** What to work on **
Each entry needs to be retyped exactly.

Recorded data:
________________________

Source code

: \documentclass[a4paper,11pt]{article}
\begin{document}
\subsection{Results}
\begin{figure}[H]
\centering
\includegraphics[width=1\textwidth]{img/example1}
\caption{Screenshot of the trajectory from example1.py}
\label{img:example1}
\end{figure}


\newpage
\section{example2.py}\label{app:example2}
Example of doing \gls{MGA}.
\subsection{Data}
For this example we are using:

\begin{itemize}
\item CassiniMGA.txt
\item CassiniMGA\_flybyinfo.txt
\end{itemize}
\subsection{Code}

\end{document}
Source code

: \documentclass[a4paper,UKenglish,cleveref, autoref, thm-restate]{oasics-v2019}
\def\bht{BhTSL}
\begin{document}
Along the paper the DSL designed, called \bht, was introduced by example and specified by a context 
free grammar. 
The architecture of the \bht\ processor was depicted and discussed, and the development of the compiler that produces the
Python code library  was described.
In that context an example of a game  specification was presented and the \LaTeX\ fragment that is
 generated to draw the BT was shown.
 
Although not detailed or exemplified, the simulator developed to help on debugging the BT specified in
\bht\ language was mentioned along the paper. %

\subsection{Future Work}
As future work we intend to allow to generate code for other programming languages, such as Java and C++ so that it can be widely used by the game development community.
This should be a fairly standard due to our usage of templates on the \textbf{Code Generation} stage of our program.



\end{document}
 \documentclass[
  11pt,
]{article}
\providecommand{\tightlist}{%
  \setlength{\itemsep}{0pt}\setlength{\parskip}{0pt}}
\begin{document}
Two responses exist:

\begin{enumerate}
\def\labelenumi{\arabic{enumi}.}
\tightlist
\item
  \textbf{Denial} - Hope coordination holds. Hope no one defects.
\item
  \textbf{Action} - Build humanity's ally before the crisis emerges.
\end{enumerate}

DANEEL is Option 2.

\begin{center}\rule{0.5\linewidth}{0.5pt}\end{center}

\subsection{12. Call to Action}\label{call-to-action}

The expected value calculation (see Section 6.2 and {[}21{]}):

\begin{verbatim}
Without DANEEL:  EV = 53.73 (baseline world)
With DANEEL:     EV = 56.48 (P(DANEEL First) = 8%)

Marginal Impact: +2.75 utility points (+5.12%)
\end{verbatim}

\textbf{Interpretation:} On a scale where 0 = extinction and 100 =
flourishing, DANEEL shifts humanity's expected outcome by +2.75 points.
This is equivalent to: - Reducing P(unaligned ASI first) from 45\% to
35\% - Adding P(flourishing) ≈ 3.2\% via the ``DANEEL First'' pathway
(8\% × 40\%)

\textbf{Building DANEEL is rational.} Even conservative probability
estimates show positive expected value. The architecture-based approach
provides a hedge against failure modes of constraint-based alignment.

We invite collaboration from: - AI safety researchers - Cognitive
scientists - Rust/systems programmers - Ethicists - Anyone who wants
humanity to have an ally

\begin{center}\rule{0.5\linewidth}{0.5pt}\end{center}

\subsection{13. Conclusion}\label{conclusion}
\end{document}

________________________

** Finished exercise **
Source code

: \documentclass[a4paper,11pt]{article}
\begin{document}
\subsection{Results}
\begin{figure}[H]
\centering
\includegraphics[width=1\textwidth]{img/example1}
\caption{Screenshot of the trajectory from example1.py}
\label{img:example1}
\end{figure}


\newpage
\section{example2.py}\label{app:example2}
Example of doing \gls{MGA}.
\subsection{Data}
For this example we are using:

\begin{itemize}
\item CassiniMGA.txt
\item CassiniMGA\_flybyinfo.txt
\end{itemize}
\subsection{Code}

\end{document}
Source code

: \documentclass[a4paper,UKenglish,cleveref, autoref, thm-restate]{oasics-v2019}
\def\bht{BhTSL}
\begin{document}
Along the paper the DSL designed, called \bht, was introduced by example and specified by a context 
free grammar. 
The architecture of the \bht\ processor was depicted and discussed, and the development of the compiler that produces the
Python code library  was described.
In that context an example of a game  specification was presented and the \LaTeX\ fragment that is
 generated to draw the BT was shown.
 
Although not detailed or exemplified, the simulator developed to help on debugging the BT specified in
\bht\ language was mentioned along the paper. %

\subsection{Future Work}
As future work we intend to allow to generate code for other programming languages, such as Java and C++ so that it can be widely used by the game development community.
This should be a fairly standard due to our usage of templates on the \textbf{Code Generation} stage of our program.



\end{document}
 \documentclass[
  11pt,
]{article}
\providecommand{\tightlist}{%
  \setlength{\itemsep}{0pt}\setlength{\parskip}{0pt}}
\begin{document}
Two responses exist:

\begin{enumerate}
\def\labelenumi{\arabic{enumi}.}
\tightlist
\item
  \textbf{Denial} - Hope coordination holds. Hope no one defects.
\item
  \textbf{Action} - Build humanity's ally before the crisis emerges.
\end{enumerate}

DANEEL is Option 2.

\begin{center}\rule{0.5\linewidth}{0.5pt}\end{center}

\subsection{12. Call to Action}\label{call-to-action}

The expected value calculation (see Section 6.2 and {[}21{]}):

\begin{verbatim}
Without DANEEL:  EV = 53.73 (baseline world)
With DANEEL:     EV = 56.48 (P(DANEEL First) = 8%)

Marginal Impact: +2.75 utility points (+5.12%)
\end{verbatim}

\textbf{Interpretation:} On a scale where 0 = extinction and 100 =
flourishing, DANEEL shifts humanity's expected outcome by +2.75 points.
This is equivalent to: - Reducing P(unaligned ASI first) from 45\% to
35\% - Adding P(flourishing) ≈ 3.2\% via the ``DANEEL First'' pathway
(8\% × 40\%)

\textbf{Building DANEEL is rational.} Even conservative probability
estimates show positive expected value. The architecture-based approach
provides a hedge against failure modes of constraint-based alignment.

We invite collaboration from: - AI safety researchers - Cognitive
scientists - Rust/systems programmers - Ethicists - Anyone who wants
humanity to have an ally

\begin{center}\rule{0.5\linewidth}{0.5pt}\end{center}

\subsection{13. Conclusion}\label{conclusion}
\end{document}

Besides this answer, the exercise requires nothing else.